Daniel Brodin is fooling himself. He considers himself an intellectual and a poet, and steals far more books than he can read, but he’s never had an original idea. He’s therefore inordinately influenced by anyone he sees as different and cutting edge, whether or not there’s any substance to their proclamations. Luckily for him, the company he chances into thrives on hollow phrases, and he’s equally accepted by what at one time were the Parisian poetry avant-garde, but now the establishment, and a younger generation of nihilists. He discovers it gradually, but it transpires that Daniels’s greatest skill is being able to feed the right people the nonsense they want to hear as his personal philosophy. In keeping with his lack of originality, it’s just a case of floating A’s words to B and vice versa: “I whipped out everything I could remember of Gilles’ speech about art being passé and laid it on him, explaining the connection between car theft and poetry”.

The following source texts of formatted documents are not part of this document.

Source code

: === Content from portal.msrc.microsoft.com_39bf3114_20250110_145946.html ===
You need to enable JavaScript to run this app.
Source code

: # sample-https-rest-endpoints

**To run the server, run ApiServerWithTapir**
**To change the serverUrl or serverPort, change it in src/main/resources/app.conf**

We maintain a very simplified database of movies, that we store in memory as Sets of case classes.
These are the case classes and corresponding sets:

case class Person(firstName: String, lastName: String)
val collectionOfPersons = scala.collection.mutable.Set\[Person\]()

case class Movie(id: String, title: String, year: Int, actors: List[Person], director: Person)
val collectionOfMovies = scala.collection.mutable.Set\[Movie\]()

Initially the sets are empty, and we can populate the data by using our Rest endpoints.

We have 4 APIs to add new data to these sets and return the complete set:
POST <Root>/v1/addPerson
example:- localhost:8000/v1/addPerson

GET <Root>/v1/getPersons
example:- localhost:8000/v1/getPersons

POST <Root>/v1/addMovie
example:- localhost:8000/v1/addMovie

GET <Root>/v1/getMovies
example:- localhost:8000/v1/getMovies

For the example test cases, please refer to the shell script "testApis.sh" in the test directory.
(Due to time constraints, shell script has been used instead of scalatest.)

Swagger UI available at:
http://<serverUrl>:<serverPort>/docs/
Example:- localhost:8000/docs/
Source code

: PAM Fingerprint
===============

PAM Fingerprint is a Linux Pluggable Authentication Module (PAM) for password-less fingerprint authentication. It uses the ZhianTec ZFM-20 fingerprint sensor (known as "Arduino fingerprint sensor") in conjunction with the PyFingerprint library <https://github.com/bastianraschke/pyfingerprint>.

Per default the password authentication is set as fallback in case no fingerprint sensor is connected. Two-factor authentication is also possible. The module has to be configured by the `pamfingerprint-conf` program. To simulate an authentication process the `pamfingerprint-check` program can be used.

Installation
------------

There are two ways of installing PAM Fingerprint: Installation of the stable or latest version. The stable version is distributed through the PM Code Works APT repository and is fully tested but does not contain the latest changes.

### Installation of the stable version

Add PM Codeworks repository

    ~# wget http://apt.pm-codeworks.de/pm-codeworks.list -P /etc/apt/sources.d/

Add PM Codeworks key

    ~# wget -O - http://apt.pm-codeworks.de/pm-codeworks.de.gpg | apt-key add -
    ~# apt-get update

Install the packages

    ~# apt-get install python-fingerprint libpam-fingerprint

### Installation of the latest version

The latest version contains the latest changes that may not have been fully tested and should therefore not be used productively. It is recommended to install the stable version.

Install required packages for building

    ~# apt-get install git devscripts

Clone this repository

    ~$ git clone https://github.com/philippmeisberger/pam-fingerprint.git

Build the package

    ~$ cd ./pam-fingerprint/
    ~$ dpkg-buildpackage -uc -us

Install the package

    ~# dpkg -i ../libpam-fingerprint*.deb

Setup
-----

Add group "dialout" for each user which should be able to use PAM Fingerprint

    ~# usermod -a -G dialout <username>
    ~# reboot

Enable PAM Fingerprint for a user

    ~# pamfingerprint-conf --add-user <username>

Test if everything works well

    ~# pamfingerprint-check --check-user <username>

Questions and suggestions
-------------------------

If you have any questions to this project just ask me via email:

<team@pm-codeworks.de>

A fine line is straddled by the creators. They’re using Daniel’s fraudulent personality as a method of exposing vacant logic and thought among the Parisian avant garde of the early 1950s, but avoid turning him and his acquaintances into farcical characters. Pierre Van Hove has designed Daniel well for his visual needs. He’s either the louche faux intellectual, the drunk or stoned wastepail, or running around like a sitcom protagonist attempting to prevent the discovery of what he really is. A pleasing sketchy detail otherwise characterises Van Hove’s pages. He fills his panels neatly and atmospherically, evocatively conjuring up exoticism for a bygone era.

Amid some darkly comic turns, there’s a reactionary morality to Alessandro Tota’s story. Daniel isn’t intended as likeable, and his rise only takes us halfway through. Tota weaves the totems of post-war Parisian society around Daniel as his plot poses questions about what’s truly worthwhile, and investigates the fatal allure of danger as authenticity for the artistic elite. Most of all Tota is inspired by Picasso’s maxim that all art is theft. Initial comments linking the two are trivially comic, but he persists with the connections, eventually reversing the phrase for his finale with Daniel having sunk into a different form of delusion.

Memoirs of a Book Thief is clever, amusing and satirical, with SelfMadeHero’s presentation an attractive hardcover package. Steal this book? Obviously.